Two years into my return home, my mother fell ill. In hindsight, I felt a nagging heaviness I could not shake. The constant hospital stays, the tests and the shadow that fell upon Mama’s face were a constant reminder a storm was gathering. My siblings and I kept a roaster. We all did our part: constantly encouraging, echoing bible scriptures our mother had taught us as children. My grandma seemed to shrink within herself…almost like she was fading away. I remember I woke up one night and found my Grandma sitting alone in the kitchen, staring into an empty tea cup. I pulled up a chair and sat beside her. My mother had undergone a procedure the day before, the prognosis wasn’t good. “I will not bury your mother”. She spoke in a raspy whisper, I almost didn’t hear. She died a week later, in her sleep. Grandma’s death crushed us but in light of Mama’s health we couldn’t fall apart.

My mother passed exactly a month after the surgery. I don’t think there are exact words to describe my life after my compass was broken. I took a couple of months off work. I remember the wake, the burial and weeks after that. I spent my days in my bedroom, blinds closed and completely turned my back on the world. My brothers went back to their posts, ,my sisters all lived out of state. We all grieved for our loss but in retrospect I think my loss was the most devastating. My brothers had their commissions, my sisters apart from their chosen carriers had spouses and children. I was the only one whose family, whose center had been completely obliterated. Remember the choices I had turned my back on when I said yes to college? Well, I fell head first down that dark hole. I was in so much pain, I snorted everything that took the pain away, even though they were temporary fixes. It seemed I stumbled into a dark room and some how, couldn’t find the door. Teaching during the day, shooting up or snorting cocaine at night.

I can’t remember exactly when it dawned on me, I was going to die. If I continued to make the wrong choices, these choices my Mama prayed against. These choices I promised my Grandma I would never make-I would eventually die. Alone. I couldn’t remember when last I slept properly in three years. I had lost almost forty pounds. And so, I pulled myself up by my bootstraps and enrolled in a rehabilitation program. Failing was not an option for me. I went cold turkey. My body was racked in so much pain, my head felt like it was going to explode. My nights were plagued with dreams. I would find myself running down a dark corridor, ahead of me I could make out the familiar posture of my Grandma. And even though, I was running I never caught up with her. I would find myself getting tired and would slowly come to a stop. At times, I would hear my Mama’s voice calling from far away and would wake up drenched in sweat.

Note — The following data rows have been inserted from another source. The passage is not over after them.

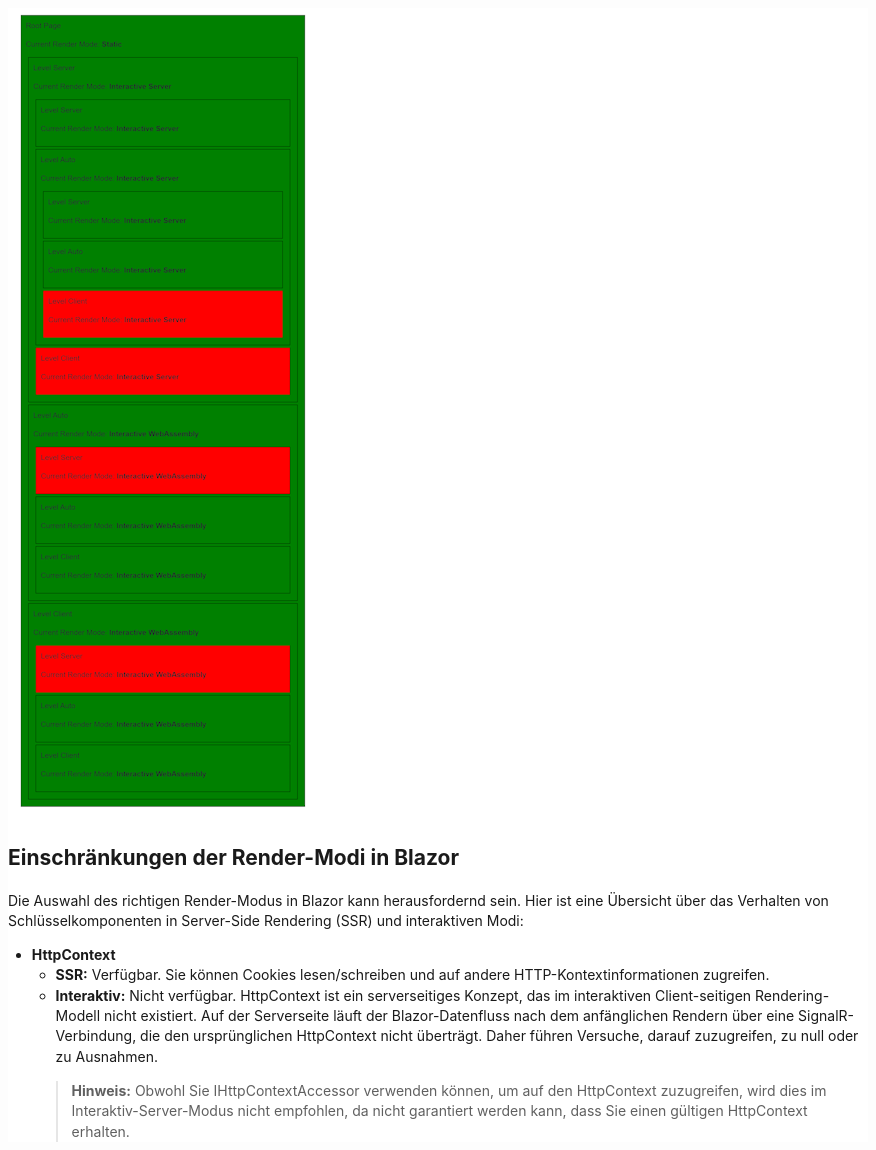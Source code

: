 ![image](docu/images/modes-hierarchy.png)  

## Einschränkungen der Render-Modi in Blazor  

Die Auswahl des richtigen Render-Modus in Blazor kann herausfordernd sein. Hier ist eine Übersicht über das Verhalten von Schlüsselkomponenten in Server-Side Rendering (SSR) und interaktiven Modi:

- **HttpContext**  
  - **SSR:** Verfügbar. Sie können Cookies lesen/schreiben und auf andere HTTP-Kontextinformationen zugreifen.  
  - **Interaktiv:** Nicht verfügbar. HttpContext ist ein serverseitiges Konzept, das im interaktiven Client-seitigen Rendering-Modell nicht existiert. Auf der Serverseite läuft der Blazor-Datenfluss nach dem anfänglichen Rendern über eine SignalR-Verbindung, die den ursprünglichen HttpContext nicht überträgt. Daher führen Versuche, darauf zuzugreifen, zu null oder zu Ausnahmen.
  > **Hinweis:** Obwohl Sie IHttpContextAccessor verwenden können, um auf den HttpContext zuzugreifen, wird dies im Interaktiv-Server-Modus nicht empfohlen, da nicht garantiert werden kann, dass Sie einen gültigen HttpContext erhalten.
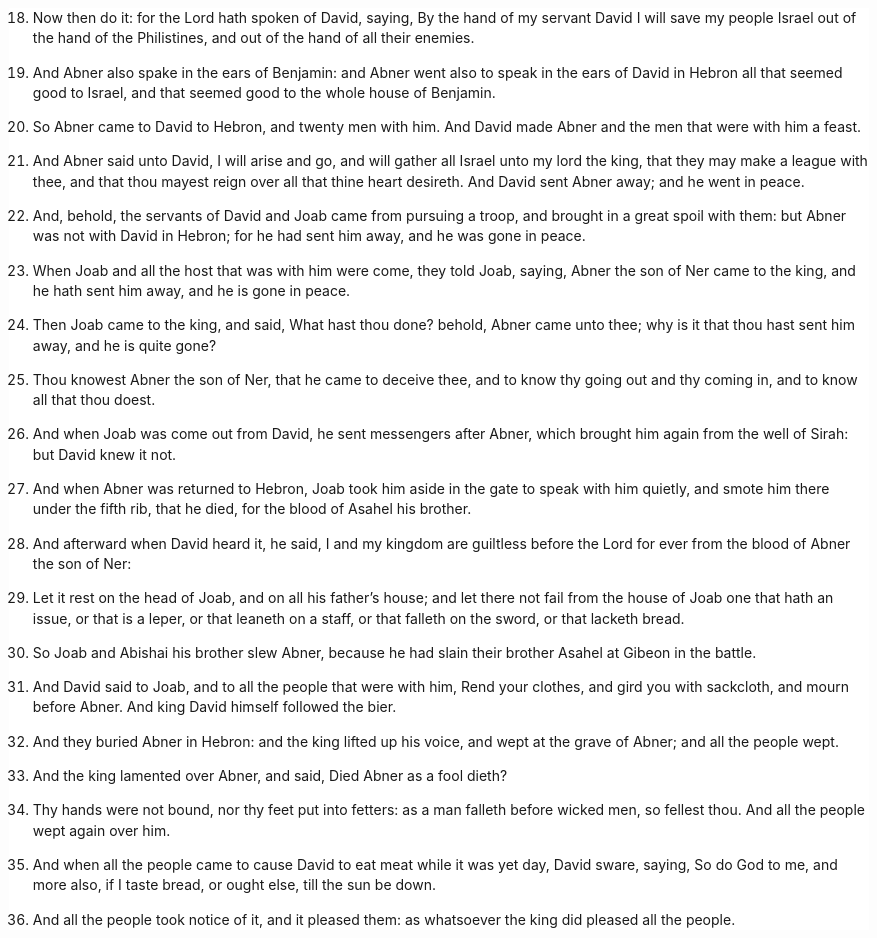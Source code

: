 18. Now then do it: for the Lord hath spoken of David, saying, By the hand of my servant David I will save my people Israel out of the hand of the Philistines, and out of the hand of all their enemies.

19. And Abner also spake in the ears of Benjamin: and Abner went also to speak in the ears of David in Hebron all that seemed good to Israel, and that seemed good to the whole house of Benjamin.

20. So Abner came to David to Hebron, and twenty men with him. And David made Abner and the men that were with him a feast.

21. And Abner said unto David, I will arise and go, and will gather all Israel unto my lord the king, that they may make a league with thee, and that thou mayest reign over all that thine heart desireth. And David sent Abner away; and he went in peace.

22. And, behold, the servants of David and Joab came from pursuing a troop, and brought in a great spoil with them: but Abner was not with David in Hebron; for he had sent him away, and he was gone in peace.

23. When Joab and all the host that was with him were come, they told Joab, saying, Abner the son of Ner came to the king, and he hath sent him away, and he is gone in peace.

24. Then Joab came to the king, and said, What hast thou done? behold, Abner came unto thee; why is it that thou hast sent him away, and he is quite gone?

25. Thou knowest Abner the son of Ner, that he came to deceive thee, and to know thy going out and thy coming in, and to know all that thou doest.

26. And when Joab was come out from David, he sent messengers after Abner, which brought him again from the well of Sirah: but David knew it not.

27. And when Abner was returned to Hebron, Joab took him aside in the gate to speak with him quietly, and smote him there under the fifth rib, that he died, for the blood of Asahel his brother.

28. And afterward when David heard it, he said, I and my kingdom are guiltless before the Lord for ever from the blood of Abner the son of Ner:

29. Let it rest on the head of Joab, and on all his father’s house; and let there not fail from the house of Joab one that hath an issue, or that is a leper, or that leaneth on a staff, or that falleth on the sword, or that lacketh bread.

30. So Joab and Abishai his brother slew Abner, because he had slain their brother Asahel at Gibeon in the battle.

31. And David said to Joab, and to all the people that were with him, Rend your clothes, and gird you with sackcloth, and mourn before Abner. And king David himself followed the bier.

32. And they buried Abner in Hebron: and the king lifted up his voice, and wept at the grave of Abner; and all the people wept.

33. And the king lamented over Abner, and said, Died Abner as a fool dieth?

34. Thy hands were not bound, nor thy feet put into fetters: as a man falleth before wicked men, so fellest thou. And all the people wept again over him.

35. And when all the people came to cause David to eat meat while it was yet day, David sware, saying, So do God to me, and more also, if I taste bread, or ought else, till the sun be down.

36. And all the people took notice of it, and it pleased them: as whatsoever the king did pleased all the people.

When I came out of rehab, I moved to another town and went back to school. My siblings and I sold the house and I was able to have a soft landing from my share of the proceeds. I eventually went back to teaching after a stint in the public relations industry. I found my compass again, it was etched in my heart. Though I went through fire, I came out singed but not destroyed. My Mother and Grandma were my center, my voice of reason, my compass. It’s been over twenty years and from time to time I still catch myself feeling deep sorrow. I don’t think one ever fully recovers from some losses.